Malheureusement, sans l’appui des dirigeants, les soignants ne peuvent pas faire grand-chose. Moins nombreux, pas assez équipés… Ils finissent par prodiguer des soins de piètre qualité. En dépit de leurs efforts.
« Notre service public du soin est exsangue voire maltraitant, pour les personnes qu’il accueille comme pour celles qui y travaillent. Chaque jour, nous faisons avec inquiétude le constat de la fragilité de notre système de santé et de son incapacité croissante à répondre aux besoins de tous. »
En attendant que les députés reprennent leurs places dans l’hémicycle, le secteur de la santé lance un cri du cœur. Afin que les responsables politiques fassent de l’accès aux soins une priorité.
« Comment souhaitons-nous habiter notre Terre pour prendre soin des humains qui la peuplent ? Comment voulons-nous collectivement prendre soin de tous et, en particulier, des personnes malades, vulnérables, âgées ou handicapées ? Ces questions font du soin un projet profondément politique, un choix de société au-delà des querelles de partis.
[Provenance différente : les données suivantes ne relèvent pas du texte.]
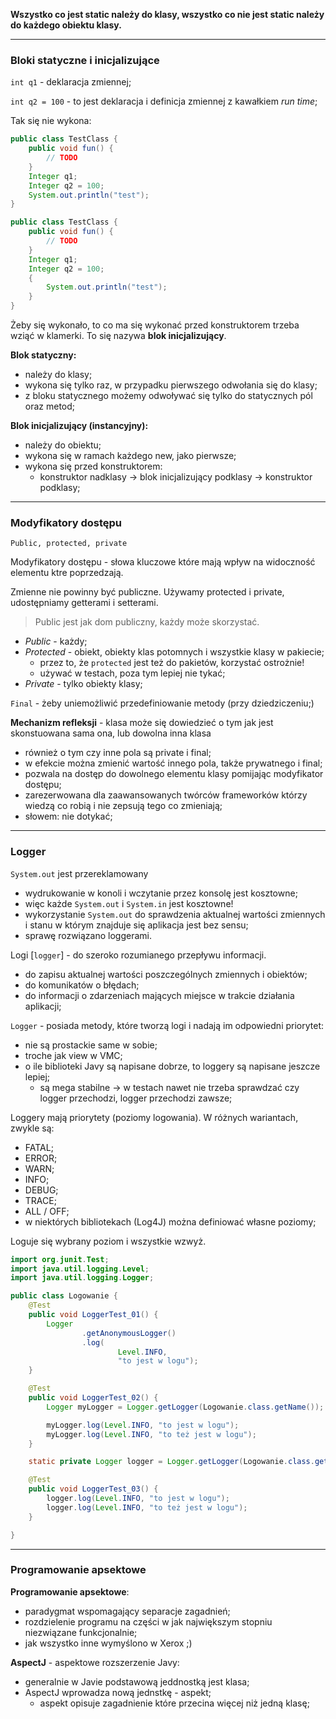 **Wszystko co jest static należy do klasy, wszystko co nie jest static należy do każdego obiektu klasy.**

---

### Bloki statyczne i inicjalizujące

`int q1` - deklaracja zmiennej;

`int q2 = 100` - to jest deklaracja i definicja zmiennej z kawałkiem _run time_;


Tak się nie wykona:
```JAVA
public class TestClass {
    public void fun() {
        // TODO
    }
    Integer q1;
    Integer q2 = 100;
    System.out.println("test");
}
```

```JAVA
public class TestClass {
    public void fun() {
        // TODO
    }
    Integer q1;
    Integer q2 = 100;
    {
        System.out.println("test");
    }
}
```
Żeby się wykonało, to co ma się wykonać przed konstruktorem trzeba wziąć w klamerki. To się nazywa **blok inicjalizujący**.

**Blok statyczny:**
- należy do klasy;
- wykona się tylko raz, w przypadku pierwszego odwołania się do klasy;
- z bloku statycznego możemy odwoływać się tylko do statycznych pól oraz metod;

**Blok inicjalizujący (instancyjny):**
- należy do obiektu;
- wykona się w ramach każdego new, jako pierwsze;
- wykona się przed konstruktorem:
    - konstruktor nadklasy -> blok inicjalizujący podklasy -> konstruktor podklasy;

---

### Modyfikatory dostępu

`Public, protected, private`

Modyfikatory dostępu - słowa kluczowe które mają wpływ na widoczność elementu ktre poprzedzają.

Zmienne nie powinny być publiczne. Używamy protected i private, udostępniamy getterami i setterami.

> Public jest jak dom publiczny, każdy może skorzystać.

- _Public_ - każdy;
- _Protected_ - obiekt, obiekty klas potomnych i wszystkie klasy w pakiecie;
    - przez to, że `protected` jest też do pakietów, korzystać ostrożnie!
    - używać w testach, poza tym lepiej nie tykać;
- _Private_ - tylko obiekty klasy;

`Final` - żeby uniemożliwić przedefiniowanie metody (przy dziedziczeniu;)

**Mechanizm refleksji** - klasa może się dowiedzieć o tym jak jest skonstuowana sama ona, lub dowolna inna klasa
- również o tym czy inne pola są private i final;
- w efekcie można zmienić wartość innego pola, także prywatnego i final;
- pozwala na dostęp do dowolnego elementu klasy pomijając modyfikator dostępu;
- zarezerwowana dla zaawansowanych twórców frameworków którzy wiedzą co robią i nie zepsują tego co zmieniają;
- słowem: nie dotykać;

---

### Logger

`System.out` jest przereklamowany
- wydrukowanie w konoli i wczytanie przez konsolę jest kosztowne;
- więc każde `System.out` i `System.in` jest kosztowne!
- wykorzystanie `System.out` do sprawdzenia aktualnej wartości zmiennych i stanu w którym znajduje się aplikacja jest bez sensu;
- sprawę rozwiązano loggerami.

Logi [`logger`] - do szeroko rozumianego przepływu informacji.
- do zapisu aktualnej wartości poszczególnych zmiennych i obiektów;
- do komunikatów o błędach;
- do informacji o zdarzeniach mających miejsce w trakcie działania aplikacji;

`Logger` - posiada metody, które tworzą logi i nadają im odpowiedni priorytet:
- nie są prostackie same w sobie;
- troche jak view w VMC;
- o ile biblioteki Javy są napisane dobrze, to loggery są napisane jeszcze lepiej; 
    - są mega stabilne -> w testach nawet nie trzeba sprawdzać czy logger przechodzi, logger przechodzi zawsze;

Loggery mają priorytety (poziomy logowania). W różnych wariantach, zwykle są:
- FATAL;
- ERROR;
- WARN;
- INFO;
- DEBUG;
- TRACE;
- ALL / OFF;
- w niektórych bibliotekach (Log4J) można definiować własne poziomy;

Loguje się wybrany poziom i wszystkie wzwyż.

```JAVA
import org.junit.Test;
import java.util.logging.Level;
import java.util.logging.Logger;

public class Logowanie {
    @Test
    public void LoggerTest_01() {
        Logger
                .getAnonymousLogger()
                .log(
                        Level.INFO,
                        "to jest w logu");
    }

    @Test
    public void LoggerTest_02() {
        Logger myLogger = Logger.getLogger(Logowanie.class.getName());

        myLogger.log(Level.INFO, "to jest w logu");
        myLogger.log(Level.INFO, "to też jest w logu");
    }

    static private Logger logger = Logger.getLogger(Logowanie.class.getName());

    @Test
    public void LoggerTest_03() {
        logger.log(Level.INFO, "to jest w logu");
        logger.log(Level.INFO, "to też jest w logu");
    }

}
```

---

### Programowanie apsektowe

**Programowanie apsektowe**:
- paradygmat wspomagający separacje zagadnień;
- rozdzielenie programu na części w jak największym stopniu niezwiązane funkcjonalnie;
- jak wszystko inne wymyślono w Xerox ;)

**AspectJ** - aspektowe rozszerzenie Javy:
- generalnie w Javie podstawową jeddnostką jest klasa;
- AspectJ wprowadza nową jednstkę - aspekt;
    - aspekt opisuje zagadnienie które przecina więcej niż jedną klasę;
Car une société qui n’accompagne pas de manière satisfaisante ceux qui ont le plus besoin d’aide face à la maladie et à la souffrance est une société où se développent la colère et l’indifférence. Soignants, nous ne pouvons nous résoudre à cette défaite annoncée qui serait celle de tous et d’abord des plus fragiles. »
La vocation des soignants, loin de crispations identitaires et des politiques de réduction de la dette, préserve ce qui n’a pas de prix : nos vies.
« Le soin rassemble et ouvre une perspective de solidarité, de progrès et de fraternité. Il replace le progrès technique au service de l’humain, peut remédier à de nombreuses pathologies sociales (isolement, sentiment d’inutilité, violences de tous ordres…). Il est un éloge de l’attention et nous invite à nous engager les uns pour les autres. Il est l’espoir de recoudre notre société fracturée. Nous espérons que s’impose la « loi du plus faible ». Ce plus faible que nous continuerons d’accompagner quoi qu’il arrive parce que c’est notre métier, notre choix et le cœur battant de notre engagement. Ce cœur qui bat pour toute notre société. »
Parmi les signataires de cette tribune, on trouve des infirmiers, des gériatres, des neurochirurgiens, des pharmaciens, des psychiatres… Espérons que la sphère politique saura tendre l’oreille.